A roadmap to mastering LLMOps in 2026

by root June 16, 2026

written by root June 16, 2026 0 comment 3 views

# llm_with_tracing.py

# Goal: Manufacturing-ready LLM name wrapper with full observability.

# All calls are traced in Langfuse: inputs, outputs, tokens, prices, and latency.

# Stipulations:

# pip set up langfuse anthropic python-dotenv

# setting:

# 1. Create a free account at https://cloud.langfuse.com.

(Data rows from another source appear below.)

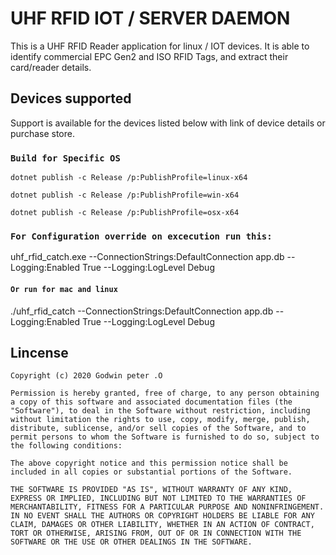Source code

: # UHF RFID IOT / SERVER DAEMON
This is a UHF RFID Reader application for linux / IOT devices. It is able to identify commercial EPC Gen2 and ISO RFID Tags, and extract their card/reader details.


## Devices supported

Support is available for the devices listed below with link of device details or purchase store.

### `Build for Specific OS`
`dotnet publish -c Release /p:PublishProfile=linux-x64`

`dotnet publish -c Release /p:PublishProfile=win-x64`

`dotnet publish -c Release /p:PublishProfile=osx-x64`


### `For Configuration override on excecution run this:`

uhf_rfid_catch.exe --ConnectionStrings:DefaultConnection app.db --Logging:Enabled True --Logging:LogLevel Debug

#### `Or run for mac and linux`

./uhf_rfid_catch --ConnectionStrings:DefaultConnection app.db --Logging:Enabled True --Logging:LogLevel Debug


## Lincense

`Copyright (c) 2020 Godwin peter .O`

`Permission is hereby granted, free of charge, to any person obtaining a copy
of this software and associated documentation files (the "Software"), to deal
in the Software without restriction, including without limitation the rights
to use, copy, modify, merge, publish, distribute, sublicense, and/or sell
copies of the Software, and to permit persons to whom the Software is
furnished to do so, subject to the following conditions:`

`The above copyright notice and this permission notice shall be included in
all copies or substantial portions of the Software.`

`THE SOFTWARE IS PROVIDED "AS IS", WITHOUT WARRANTY OF ANY KIND, EXPRESS OR
IMPLIED, INCLUDING BUT NOT LIMITED TO THE WARRANTIES OF MERCHANTABILITY,
FITNESS FOR A PARTICULAR PURPOSE AND NONINFRINGEMENT. IN NO EVENT SHALL THE
AUTHORS OR COPYRIGHT HOLDERS BE LIABLE FOR ANY CLAIM, DAMAGES OR OTHER
LIABILITY, WHETHER IN AN ACTION OF CONTRACT, TORT OR OTHERWISE, ARISING FROM,
OUT OF OR IN CONNECTION WITH THE SOFTWARE OR THE USE OR OTHER DEALINGS IN
THE SOFTWARE.`
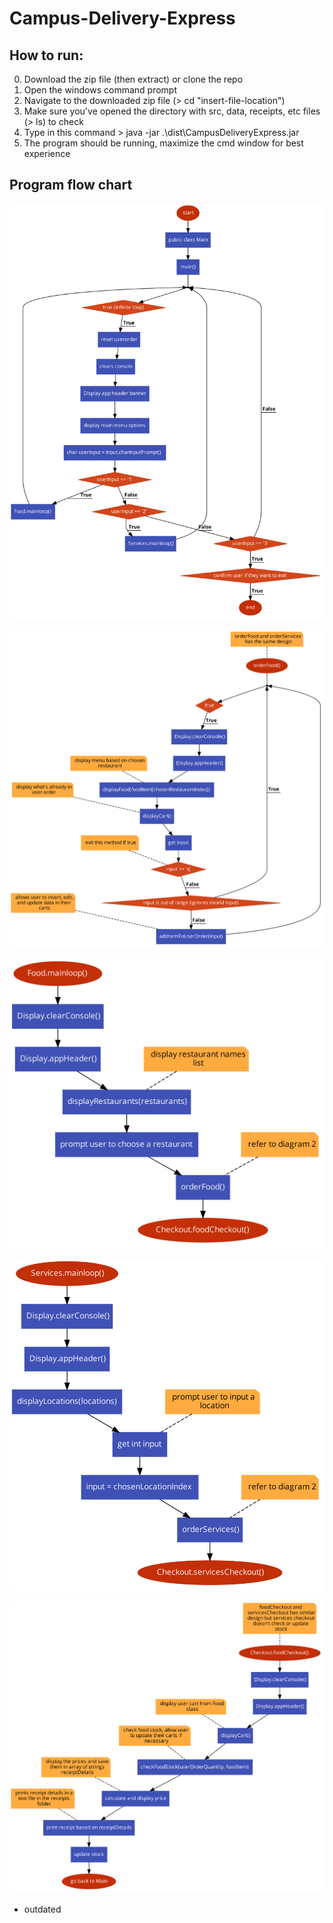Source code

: # Campus-Delivery-Express

## How to run:
0. Download the zip file (then extract) or clone the repo
1. Open the windows command prompt
2. Navigate to the downloaded zip file (> cd "insert-file-location")
3. Make sure you've opened the directory with src, data, receipts, etc files (> ls) to check
4. Type in this command > java -jar .\dist\CampusDeliveryExpress.jar
5. The program should be running, maximize the cmd window for best experience

## Program flow chart

![diagram 1](\data\flowcharts\Diagram_1.png)

![diagram 2](\data\flowcharts\Diagram_2.png)

![diagram 3](\data\flowcharts\Diagram_3.png)

![diagram 4](\data\flowcharts\DIagram_4.png)

![diagram 5](\data\flowcharts\Diagram_5.png)

* outdated
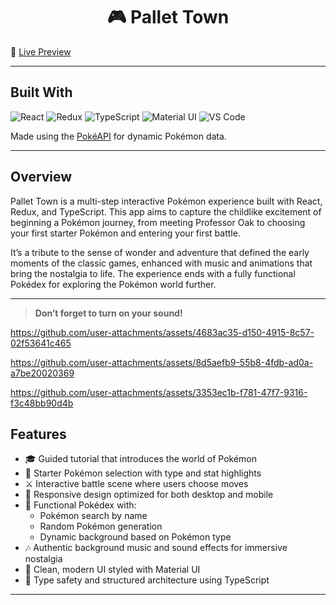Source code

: <h1 align="center">🎮 Pallet Town</h1>

🎥 [Live Preview](https://kkapkane.github.io/pallet_town/)

---

## Built With

![React](https://img.shields.io/badge/react-%2320232a.svg?style=for-the-badge&logo=react&logoColor=%2361DAFB)
![Redux](https://img.shields.io/badge/redux-%23593d88.svg?style=for-the-badge&logo=redux&logoColor=white)
![TypeScript](https://img.shields.io/badge/typescript-%23007ACC.svg?style=for-the-badge&logo=typescript&logoColor=white)
![Material UI](https://img.shields.io/badge/Material--UI-%230081CB.svg?style=for-the-badge&logo=material-ui&logoColor=white)
![VS Code](https://img.shields.io/badge/Visual%20Studio%20Code-0078d7.svg?style=for-the-badge&logo=visual-studio-code&logoColor=white)

Made using the [PokéAPI](https://pokeapi.co/) for dynamic Pokémon data.

---

## Overview

Pallet Town is a multi-step interactive Pokémon experience built with React, Redux, and TypeScript. This app aims to capture the childlike excitement of beginning a Pokémon journey, from meeting Professor Oak to choosing your first starter Pokémon and entering your first battle.

It’s a tribute to the sense of wonder and adventure that defined the early moments of the classic games, enhanced with music and animations that bring the nostalgia to life. The experience ends with a fully functional Pokédex for exploring the Pokémon world further.

---
> **Don’t forget to turn on your sound!**


https://github.com/user-attachments/assets/4683ac35-d150-4915-8c57-02f53641c465



https://github.com/user-attachments/assets/8d5aefb9-55b8-4fdb-ad0a-a7be20020369



https://github.com/user-attachments/assets/3353ec1b-f781-47f7-9316-f3c48bb90d4b


## Features

- 🎓 Guided tutorial that introduces the world of Pokémon
- 🧬 Starter Pokémon selection with type and stat highlights
- ⚔️ Interactive battle scene where users choose moves
- 📱 Responsive design optimized for both desktop and mobile
- 📖 Functional Pokédex with:
  - Pokémon search by name
  - Random Pokémon generation
  - Dynamic background based on Pokémon type
- 🎶 Authentic background music and sound effects for immersive nostalgia
- 💄 Clean, modern UI styled with Material UI
- 🧾 Type safety and structured architecture using TypeScript






---

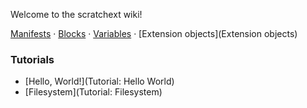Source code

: Welcome to the scratchext wiki!

[Manifests](Manifests) · [Blocks](Blocks) · [Variables](Variables) · [Extension objects](Extension objects)

### Tutorials

* [Hello, World!](Tutorial: Hello World)
* [Filesystem](Tutorial: Filesystem)
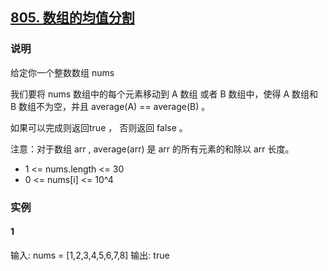 ## [805. 数组的均值分割](https://leetcode.cn/problems/split-array-with-same-average/)

### 说明
给定你一个整数数组 nums

我们要将 nums 数组中的每个元素移动到 A 数组 或者 B 数组中，使得 A 数组和 B 数组不为空，并且 average(A) == average(B) 。

如果可以完成则返回true ， 否则返回 false  。

注意：对于数组 arr ,  average(arr) 是 arr 的所有元素的和除以 arr 长度。

* 1 <= nums.length <= 30
* 0 <= nums[i] <= 10^4

### 实例
#### 1
输入: nums = [1,2,3,4,5,6,7,8]
输出: true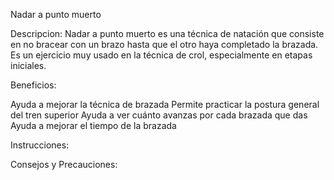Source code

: Nadar a punto muerto

Descripcion:
Nadar a punto muerto es una técnica de natación que consiste en no bracear con un
brazo hasta que el otro haya completado la brazada. Es un ejercicio muy usado en la 
técnica de crol, especialmente en etapas iniciales. 


Beneficios: 

Ayuda a mejorar la técnica de brazada
Permite practicar la postura general del tren superior
Ayuda a ver cuánto avanzas por cada brazada que das
Ayuda a mejorar el tiempo de la brazada

Instrucciones:



Consejos y Precauciones:



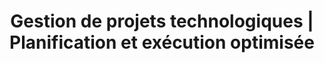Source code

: ---
title: "Gestion de projets technologiques | Planification et exécution optimisée"
description: "Gestion de projets technologiques"
main:
  id: 1
  content: |
    Notre expertise en gestion de projets technologiques vous permet de planifier, coordonner et exécuter vos initiatives avec précision. Nous garantissons une approche structurée, de la phase de conception à la mise en œuvre, en optimisant les ressources et en assurant le respect des délais et des budgets. Grâce à une gestion efficace, nous maximisons les résultats et réduisons les risques tout en offrant une flexibilité nécessaire pour répondre aux besoins changeants de vos projets.
  imgCard: "@/images/product-image-1.png"
  imgMain: "@/images/product-image-1.png"
  imgAlt: "Mockup boxes of machine screws set"
tabs:
  - id: "tabs-with-card-item-1"
    dataTab: "#tabs-with-card-1"
    title: "Description"
  - id: "tabs-with-card-item-2"
    dataTab: "#tabs-with-card-2"
    title: "Nos Services"
  
longDescription:
  title: "Gestion de Projets Technologiques"
  subTitle: |
    La gestion de projets technologiques est un levier stratégique pour garantir le succès de vos initiatives. Chez IPS, nous vous accompagnons dans la planification, l’exécution et le suivi de vos projets technologiques, en mettant l'accent sur l'optimisation des ressources, la gestion des risques et la maîtrise des délais. Nous assurons une approche agile et personnalisée pour répondre à vos besoins et atteindre vos objectifs avec succès.
descriptionList:
  - title: "Pourquoi choisir une gestion de projets technologiques efficace ?"
    subTitle: "Une gestion de projet bien structurée est essentielle pour garantir la réussite de vos initiatives technologiques. Nous utilisons des méthodologies agiles et des outils avancés pour assurer le respect des délais, des budgets et la réussite de vos projets. De la planification à l’exécution, nos solutions optimisent chaque étape pour un suivi précis et une coordination parfaite entre vos équipes."
  - title: "Quels types de projets bénéficient d'une gestion technologique efficace ?"
    subTitle: "Tous les projets impliquant des systèmes IT complexes, des logiciels ou des infrastructures peuvent bénéficier d'une gestion technologique efficace. Cela garantit une exécution fluide, une coordination parfaite et une livraison réussie."
  - title: "Comment garantissez-vous que mes projets sont livrés dans les délais ?"
    subTitle: "Nous suivons une méthodologie rigoureuse, en utilisant des outils de gestion de projet avancés et des processus agiles. Nous surveillons en permanence l'avancement et apportons des ajustements en temps réel pour garantir que vos projets respectent les délais."

specificationsLeft:
  - title: "Planification stratégique des projets"
    subTitle: "Nous définissons avec vous des objectifs clairs, attribuons les ressources adéquates et créons des calendriers réalistes. Cette approche garantit que chaque projet contribue aux objectifs stratégiques de votre entreprise, assurant une exécution fluide."
  - title: "Méthodologie Agile et Scrum"
    subTitle: "En utilisant des méthodologies agiles comme Scrum, nous favorisons la flexibilité et la capacité de répondre rapidement aux changements. Les itérations courtes et l’intégration continue du retour des utilisateurs assurent une livraison rapide et pertinente."
  - title: "Suivi et reporting en temps réel"
    subTitle: "Nos outils de gestion de projet vous offrent un suivi en temps réel de l’avancement de vos projets. Des rapports détaillés et des tableaux de bord personnalisés permettent d'identifier les risques potentiels et d'ajuster les priorités en temps réel."
 
specificationsRight:
  - title: "Gestion des risques technologiques"
    subTitle: "Nous identifions les risques dès le début du projet, en particulier en matière de sécurité et de conformité. Grâce à une gestion proactive, nous minimisons les risques et assurons une continuité dans la réalisation du projet."
  - title: "Optimisation des coûts et des ressources"
    subTitle: "Nous nous assurons que vos budgets sont respectés tout en optimisant les ressources disponibles. Chaque investissement est justifié, maximisé et orienté vers des résultats tangibles, garantissant l’efficacité de chaque étape du projet."
  - title: "Formation et accompagnement"
    subTitle: "Nous offrons des sessions de formation pour vos équipes, afin qu'elles maîtrisent les outils et méthodologies de gestion de projet déployés. Cette approche favorise une transition fluide et une adoption rapide des solutions technologiques."
blueprints:
  first: "@/images/blueprint-1.avif"
  second: "@/images/blueprint-2.avif"
---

# 2.[設定]>[API キー]Get the important thing from

# 3. Create a .env file with the next variables

# Run:

# Python llm_with_tracing.py

import OS

import time

from Dotenfu import load_dotenv

import human

from lang fuse import langfuse

# Load surroundings variables from .env file

load_dotenv()

# Setting variables required in .env:

# LANGFUSE_PUBLIC_KEY=pk-lf-…

# LANGFUSE_SECRET_KEY=sk-lf-…

# LANGFUSE_HOST=https://cloud.langfuse.com (or self-hosted URL)

# ANTHROPIC_API_KEY=sk-ant-…

# Initialize the consumer

langfuse_client = langfuse() # Robotically learn keys from surroundings

anthropic_client = human.human() # Learn ANTHROPIC_API_KEY from surroundings

# ── Configuration ──── Configuration ────────────────

# Retailer the immediate right here as an alternative of inline with the API name.

# This permits for model management and unbiased testing.

SYSTEM_PROMPT = “”“You’re a pleasant buyer assist assistant.

Please reply the questions clearly and concisely.

If you happen to do not perceive one thing, do not make assumptions, simply say it straight. ”“”

mannequin = “Claude Sonnet-4-20250514”

# Anthropic costs as of mid-2026 (up to date if costs change)

# Used to calculate value per name for value monitoring

COST_PER_INPUT_TOKEN = 3.00 / 1_000_000 # $3.00 per million enter tokens

COST_PER_OUTPUT_TOKEN = 15.00 / 1_000_000 # $15.00 per million output tokens

certainly call_llm_with_tracing(

Consumer message: str,

Session ID: str = “Default session”,

Consumer ID: str = “Nameless”

) -> str:

“””

Executes a traced LLM name. Each name creates a Langfuse hint much like the next:

– Full enter/output

– Token utilization (enter, output, complete)

– Value calculated in USD

– Delay in milliseconds

– Mannequin used and session context

Parameters:

user_message : Message from the consumer

session_id : Teams associated calls into one dialog in Langfuse.

user_id : associates a name with a particular consumer for evaluation

Return worth:

LLM response as string

”“”

# Create a top-level hint of this consumer interplay

# Traces are displayed within the Langfuse dashboard as a single unit of labor

hint = langfuse_client.hint(

identify=“Buyer assist name”,

Session ID=Session ID,

Consumer ID=Consumer ID,

enter={“Consumer message”: Consumer message, “System Immediate”: SYSTEM_PROMPT}

)

# create a technology span within the hint

# This retrieves model-specific particulars resembling mannequin identify, token, and price.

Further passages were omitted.